1. Field of the Invention
The invention in the field of biochemistry and medicine relates to improved chimeric HIV envelope protein (Env) immunogen or vaccine compositions in which an Env-encoding nucleic acid includes three different Env V3 loop sequences.
2. Description of the Background Art
The strains of HIV-1 can be classified into three groups: the “major” group M, the “outlier” group 0 and the “new” group N. These three groups may have resulted from three separate introductions of simian immunodeficiency virus into humans. Group 0 appears to be restricted to west-central Africa and group N—discovered in 1998 in Cameroon—is extremely rare. More than 90% of HIV-1 infections belong to HIV-1 group M. Within group M there are known to be at least nine genetically distinct clades or subtypes of HIV-1: clades A, B, C, D, F, G, H, J and K.

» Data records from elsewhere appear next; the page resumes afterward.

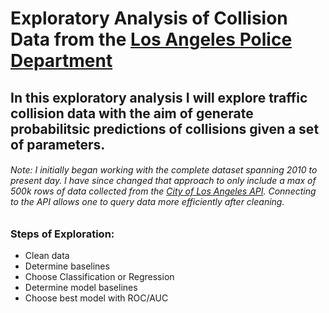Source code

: # Exploratory Analysis of Collision Data from the [Los Angeles Police Department](https://data.lacity.org/A-Safe-City/Traffic-Collision-Data-from-2010-to-Present/d5tf-ez2w)

## In this exploratory analysis I will explore traffic collision data with the aim of generate probabilitsic predictions of collisions given a set of parameters.

###### Note: I initially began working with the complete dataset spanning 2010 to present day.  I have since changed that approach to only include a max of 500k rows of data collected from the [City of Los Angeles API](https://dev.socrata.com/foundry/data.lacity.org/d5tf-ez2w).  Connecting to the API allows one to query data more efficiently after cleaning.

### Steps of Exploration:
- Clean data
- Determine baselines
- Choose Classification or Regression
- Determine model baselines
- Choose best model with ROC/AUC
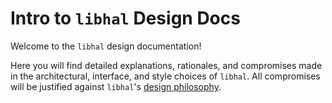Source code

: # Intro to `libhal` Design Docs

Welcome to the `libhal` design documentation!

Here you will find detailed explanations, rationales, and compromises made in
the architectural, interface, and style choices of `libhal`. All compromises
will be justified against `libhal`'s [design philosophy](philosophy.md).
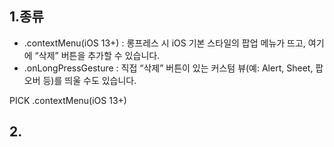 
## **1.종류**
+ .contextMenu(iOS 13+) : 롱프레스 시 iOS 기본 스타일의 팝업 메뉴가 뜨고, 여기에 “삭제” 버튼을 추가할 수 있습니다.
+ .onLongPressGesture : 직접 “삭제” 버튼이 있는 커스텀 뷰(예: Alert, Sheet, 팝오버 등)를 띄울 수도 있습니다.

PICK .contextMenu(iOS 13+)

## **2.**
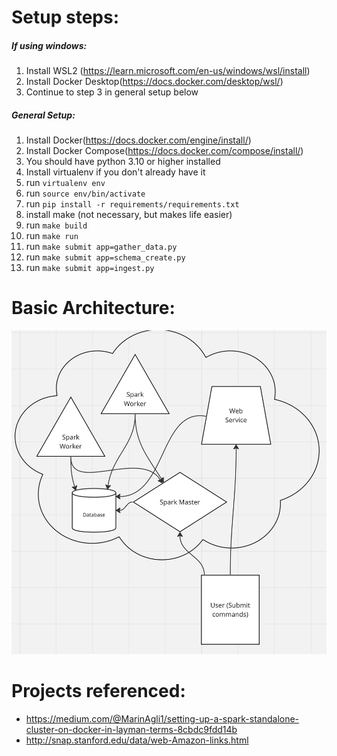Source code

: # Setup steps:

##### If using windows:
1. Install WSL2 (https://learn.microsoft.com/en-us/windows/wsl/install)
2. Install Docker Desktop(https://docs.docker.com/desktop/wsl/)
3. Continue to step 3 in general setup below



##### General Setup:
1. Install Docker(https://docs.docker.com/engine/install/)
2. Install Docker Compose(https://docs.docker.com/compose/install/)
3. You should have python 3.10 or higher installed
4. Install virtualenv if you don't already have it
5. run `virtualenv env`
6. run `source env/bin/activate`
7. run `pip install -r requirements/requirements.txt`
8. install make (not necessary, but makes life easier)
9. run `make build`
10. run `make run`
11. run `make submit app=gather_data.py`
12. run `make submit app=schema_create.py`
13. run `make submit app=ingest.py`


# Basic Architecture:
![Architecture](image.png)

# Projects referenced:

- https://medium.com/@MarinAgli1/setting-up-a-spark-standalone-cluster-on-docker-in-layman-terms-8cbdc9fdd14b
- http://snap.stanford.edu/data/web-Amazon-links.html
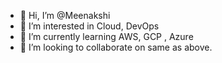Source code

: - 👋 Hi, I’m @Meenakshi
- 👀 I’m interested in Cloud, DevOps
- 🌱 I’m currently learning AWS, GCP , Azure
- 💞️ I’m looking to collaborate on same as above.

<!---
AboutMe/Meenakshi is a ✨ special ✨ repository because its `README.md` (this file) appears on your GitHub profile.
You can click the Preview link to take a look at your changes.
--->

Occasionally, two viruses of different subtypes can meet in the cell of an infected person and mix together their genetic material to create a new hybrid virus. Many of these new strains do not survive for long, but those that infect more than one person are known as “circulating recombinant forms” or CRFs. For example, the CRF A/E is a mixture of genes in one virus from clades A and E.
The classification of HIV strains into lades and CRFs is complex, and the definitions are subject to change as new discoveries are made. Some scientists refer to clades or subtypes A1, A2, A3, F1 and F2 instead of A and F, though others regard the former as sub-clades or sub-subtypes.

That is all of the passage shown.